--- Exercise details ---
Wherever "please" turns up in the entries, copy out the line that holds it.

[Source texts of formatted documents]
● ● ● ●

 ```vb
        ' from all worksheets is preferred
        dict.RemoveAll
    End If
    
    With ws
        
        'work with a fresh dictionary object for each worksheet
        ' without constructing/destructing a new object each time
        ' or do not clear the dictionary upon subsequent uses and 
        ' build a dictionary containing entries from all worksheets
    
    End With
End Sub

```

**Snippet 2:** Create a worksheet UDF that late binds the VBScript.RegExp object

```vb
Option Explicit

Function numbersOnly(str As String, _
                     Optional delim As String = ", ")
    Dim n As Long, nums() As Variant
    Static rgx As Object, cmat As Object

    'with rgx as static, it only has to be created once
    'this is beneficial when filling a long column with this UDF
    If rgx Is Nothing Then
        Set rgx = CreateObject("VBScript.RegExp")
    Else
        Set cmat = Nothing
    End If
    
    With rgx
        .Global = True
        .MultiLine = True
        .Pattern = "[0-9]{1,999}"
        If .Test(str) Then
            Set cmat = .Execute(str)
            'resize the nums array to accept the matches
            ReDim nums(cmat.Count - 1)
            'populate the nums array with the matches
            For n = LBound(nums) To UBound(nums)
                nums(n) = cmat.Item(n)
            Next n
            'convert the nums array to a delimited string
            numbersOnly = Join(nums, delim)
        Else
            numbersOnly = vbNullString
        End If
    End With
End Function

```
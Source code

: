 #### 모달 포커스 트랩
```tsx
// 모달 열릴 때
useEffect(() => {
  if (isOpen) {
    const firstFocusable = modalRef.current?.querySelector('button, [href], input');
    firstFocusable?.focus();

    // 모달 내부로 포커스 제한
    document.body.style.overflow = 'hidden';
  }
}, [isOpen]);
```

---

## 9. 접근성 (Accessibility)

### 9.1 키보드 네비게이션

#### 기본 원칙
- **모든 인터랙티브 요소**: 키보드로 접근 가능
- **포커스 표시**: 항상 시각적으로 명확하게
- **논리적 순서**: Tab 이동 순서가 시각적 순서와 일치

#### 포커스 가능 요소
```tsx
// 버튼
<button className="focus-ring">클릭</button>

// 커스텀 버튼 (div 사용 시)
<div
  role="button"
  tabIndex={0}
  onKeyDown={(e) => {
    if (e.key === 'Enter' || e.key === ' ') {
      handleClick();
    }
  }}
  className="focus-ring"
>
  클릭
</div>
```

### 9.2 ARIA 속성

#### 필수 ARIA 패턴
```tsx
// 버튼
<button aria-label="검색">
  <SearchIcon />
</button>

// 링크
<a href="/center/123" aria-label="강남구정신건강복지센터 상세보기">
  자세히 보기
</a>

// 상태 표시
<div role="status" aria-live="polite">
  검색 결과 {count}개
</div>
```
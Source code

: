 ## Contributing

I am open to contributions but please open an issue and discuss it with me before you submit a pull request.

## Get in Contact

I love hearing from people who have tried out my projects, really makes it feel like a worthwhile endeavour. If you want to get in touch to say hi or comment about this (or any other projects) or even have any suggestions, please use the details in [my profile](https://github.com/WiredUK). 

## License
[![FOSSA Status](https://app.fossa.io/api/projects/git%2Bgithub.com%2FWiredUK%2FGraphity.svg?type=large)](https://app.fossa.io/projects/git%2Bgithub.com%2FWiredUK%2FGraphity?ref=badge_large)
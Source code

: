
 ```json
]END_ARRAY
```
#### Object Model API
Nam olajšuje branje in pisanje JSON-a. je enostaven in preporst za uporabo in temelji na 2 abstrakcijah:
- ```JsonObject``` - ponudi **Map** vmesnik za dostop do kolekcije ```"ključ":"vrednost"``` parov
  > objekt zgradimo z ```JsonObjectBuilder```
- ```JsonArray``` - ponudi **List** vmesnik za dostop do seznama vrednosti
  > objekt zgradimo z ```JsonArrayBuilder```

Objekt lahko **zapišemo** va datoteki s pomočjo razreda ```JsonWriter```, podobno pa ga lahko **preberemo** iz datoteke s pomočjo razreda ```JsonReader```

● ● ● ●

--- Exercise answer ---
I am open to contributions but please open an issue and discuss it with me before you submit a pull request.
I love hearing from people who have tried out my projects, really makes it feel like a worthwhile endeavour. If you want to get in touch to say hi or comment about this (or any other projects) or even have any suggestions, please use the details in [my profile](https://github.com/WiredUK). 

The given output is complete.